[Data excerpts]
■ ■ ■
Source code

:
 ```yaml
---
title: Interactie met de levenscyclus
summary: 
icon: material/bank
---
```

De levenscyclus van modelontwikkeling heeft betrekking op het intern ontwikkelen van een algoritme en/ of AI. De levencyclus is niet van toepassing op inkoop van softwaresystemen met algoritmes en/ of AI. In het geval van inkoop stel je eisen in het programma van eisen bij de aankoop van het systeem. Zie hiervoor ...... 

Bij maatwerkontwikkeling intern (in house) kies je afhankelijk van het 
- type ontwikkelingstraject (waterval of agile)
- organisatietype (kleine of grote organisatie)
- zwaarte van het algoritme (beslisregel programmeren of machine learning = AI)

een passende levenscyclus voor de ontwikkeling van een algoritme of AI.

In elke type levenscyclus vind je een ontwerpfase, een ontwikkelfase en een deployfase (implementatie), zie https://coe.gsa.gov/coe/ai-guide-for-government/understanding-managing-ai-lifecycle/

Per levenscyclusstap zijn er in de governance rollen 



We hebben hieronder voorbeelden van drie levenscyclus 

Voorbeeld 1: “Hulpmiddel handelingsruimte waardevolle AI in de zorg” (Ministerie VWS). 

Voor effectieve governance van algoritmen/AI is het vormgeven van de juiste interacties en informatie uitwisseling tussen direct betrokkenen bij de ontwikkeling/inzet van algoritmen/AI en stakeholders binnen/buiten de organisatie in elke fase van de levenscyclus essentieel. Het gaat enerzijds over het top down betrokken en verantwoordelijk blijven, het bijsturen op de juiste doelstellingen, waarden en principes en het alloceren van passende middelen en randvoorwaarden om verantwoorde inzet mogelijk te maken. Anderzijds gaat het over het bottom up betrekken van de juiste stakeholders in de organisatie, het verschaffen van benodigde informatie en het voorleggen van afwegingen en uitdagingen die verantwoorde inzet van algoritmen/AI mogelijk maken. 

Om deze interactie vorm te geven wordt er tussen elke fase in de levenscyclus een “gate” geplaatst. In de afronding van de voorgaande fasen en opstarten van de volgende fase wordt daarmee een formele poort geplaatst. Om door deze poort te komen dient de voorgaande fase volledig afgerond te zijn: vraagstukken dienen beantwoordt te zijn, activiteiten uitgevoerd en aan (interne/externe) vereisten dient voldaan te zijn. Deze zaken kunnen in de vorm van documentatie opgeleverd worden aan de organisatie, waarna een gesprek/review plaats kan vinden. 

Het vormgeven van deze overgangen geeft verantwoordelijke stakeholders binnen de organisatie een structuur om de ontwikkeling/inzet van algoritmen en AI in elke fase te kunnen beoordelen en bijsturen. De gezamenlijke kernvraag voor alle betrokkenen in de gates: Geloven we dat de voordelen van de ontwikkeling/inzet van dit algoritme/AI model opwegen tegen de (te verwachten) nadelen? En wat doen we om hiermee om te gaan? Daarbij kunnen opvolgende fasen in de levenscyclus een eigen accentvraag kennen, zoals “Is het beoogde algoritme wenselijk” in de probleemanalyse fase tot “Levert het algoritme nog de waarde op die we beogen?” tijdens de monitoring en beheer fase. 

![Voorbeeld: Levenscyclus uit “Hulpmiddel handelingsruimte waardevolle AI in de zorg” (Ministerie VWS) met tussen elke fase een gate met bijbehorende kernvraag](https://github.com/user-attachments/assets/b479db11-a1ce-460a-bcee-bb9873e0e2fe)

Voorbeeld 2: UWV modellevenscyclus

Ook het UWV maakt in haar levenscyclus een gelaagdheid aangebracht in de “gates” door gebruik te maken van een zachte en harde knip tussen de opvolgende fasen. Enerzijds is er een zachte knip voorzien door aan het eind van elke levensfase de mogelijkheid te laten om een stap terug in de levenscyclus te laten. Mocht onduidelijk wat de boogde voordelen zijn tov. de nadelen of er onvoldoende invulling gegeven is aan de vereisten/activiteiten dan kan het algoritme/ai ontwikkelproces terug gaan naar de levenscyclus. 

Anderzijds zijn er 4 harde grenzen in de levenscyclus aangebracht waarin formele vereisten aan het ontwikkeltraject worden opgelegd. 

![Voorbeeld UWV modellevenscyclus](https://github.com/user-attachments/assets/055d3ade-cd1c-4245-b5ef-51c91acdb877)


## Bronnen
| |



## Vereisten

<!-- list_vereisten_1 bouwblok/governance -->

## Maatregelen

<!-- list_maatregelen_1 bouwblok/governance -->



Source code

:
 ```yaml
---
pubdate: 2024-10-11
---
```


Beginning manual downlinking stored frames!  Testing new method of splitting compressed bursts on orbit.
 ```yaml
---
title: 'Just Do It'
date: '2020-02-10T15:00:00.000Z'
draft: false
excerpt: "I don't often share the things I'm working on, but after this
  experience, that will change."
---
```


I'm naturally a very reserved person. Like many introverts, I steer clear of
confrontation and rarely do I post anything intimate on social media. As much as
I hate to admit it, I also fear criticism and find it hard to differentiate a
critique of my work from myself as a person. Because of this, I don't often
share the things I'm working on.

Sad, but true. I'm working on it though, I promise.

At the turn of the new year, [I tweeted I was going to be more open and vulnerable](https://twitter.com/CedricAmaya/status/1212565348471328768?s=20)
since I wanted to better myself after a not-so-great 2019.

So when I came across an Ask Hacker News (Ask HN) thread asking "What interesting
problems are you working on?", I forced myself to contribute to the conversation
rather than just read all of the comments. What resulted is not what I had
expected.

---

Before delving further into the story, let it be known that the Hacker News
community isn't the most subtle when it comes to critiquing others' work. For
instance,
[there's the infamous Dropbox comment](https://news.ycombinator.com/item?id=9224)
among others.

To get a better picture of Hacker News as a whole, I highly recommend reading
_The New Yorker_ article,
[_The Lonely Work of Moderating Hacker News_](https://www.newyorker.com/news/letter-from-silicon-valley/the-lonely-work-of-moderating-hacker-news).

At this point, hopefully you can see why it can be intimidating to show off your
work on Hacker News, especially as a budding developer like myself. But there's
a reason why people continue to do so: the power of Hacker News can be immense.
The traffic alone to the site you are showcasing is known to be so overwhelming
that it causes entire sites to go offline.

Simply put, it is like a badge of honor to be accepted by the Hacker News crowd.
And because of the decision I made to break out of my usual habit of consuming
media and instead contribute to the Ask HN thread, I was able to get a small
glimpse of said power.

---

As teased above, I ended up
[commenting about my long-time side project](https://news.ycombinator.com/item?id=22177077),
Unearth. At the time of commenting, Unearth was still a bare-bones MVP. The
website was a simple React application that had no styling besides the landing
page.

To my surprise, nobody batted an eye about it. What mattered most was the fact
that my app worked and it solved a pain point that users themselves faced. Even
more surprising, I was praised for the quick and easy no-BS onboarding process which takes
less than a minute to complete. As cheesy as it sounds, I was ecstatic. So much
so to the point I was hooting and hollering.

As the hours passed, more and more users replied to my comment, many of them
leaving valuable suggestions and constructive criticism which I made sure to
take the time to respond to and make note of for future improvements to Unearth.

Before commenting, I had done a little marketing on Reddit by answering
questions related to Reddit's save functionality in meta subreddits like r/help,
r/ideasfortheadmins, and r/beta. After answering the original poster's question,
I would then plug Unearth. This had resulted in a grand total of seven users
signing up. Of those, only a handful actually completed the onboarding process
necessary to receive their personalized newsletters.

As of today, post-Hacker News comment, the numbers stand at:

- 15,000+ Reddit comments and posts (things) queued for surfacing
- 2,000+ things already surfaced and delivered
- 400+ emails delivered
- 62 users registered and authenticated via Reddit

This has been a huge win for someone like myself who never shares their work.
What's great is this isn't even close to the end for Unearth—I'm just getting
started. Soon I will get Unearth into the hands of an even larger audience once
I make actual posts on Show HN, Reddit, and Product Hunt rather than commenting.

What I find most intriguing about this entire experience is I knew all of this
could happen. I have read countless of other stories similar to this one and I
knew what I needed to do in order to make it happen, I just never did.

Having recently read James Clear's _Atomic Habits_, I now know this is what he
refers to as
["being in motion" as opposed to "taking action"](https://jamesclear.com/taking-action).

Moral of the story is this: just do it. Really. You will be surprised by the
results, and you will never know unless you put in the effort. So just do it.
■ ■ ■
# [WORK TO BE COMPLETED]
Figure out how many lines above hold "Reddit", then give that number alone.

# [RESULT]
5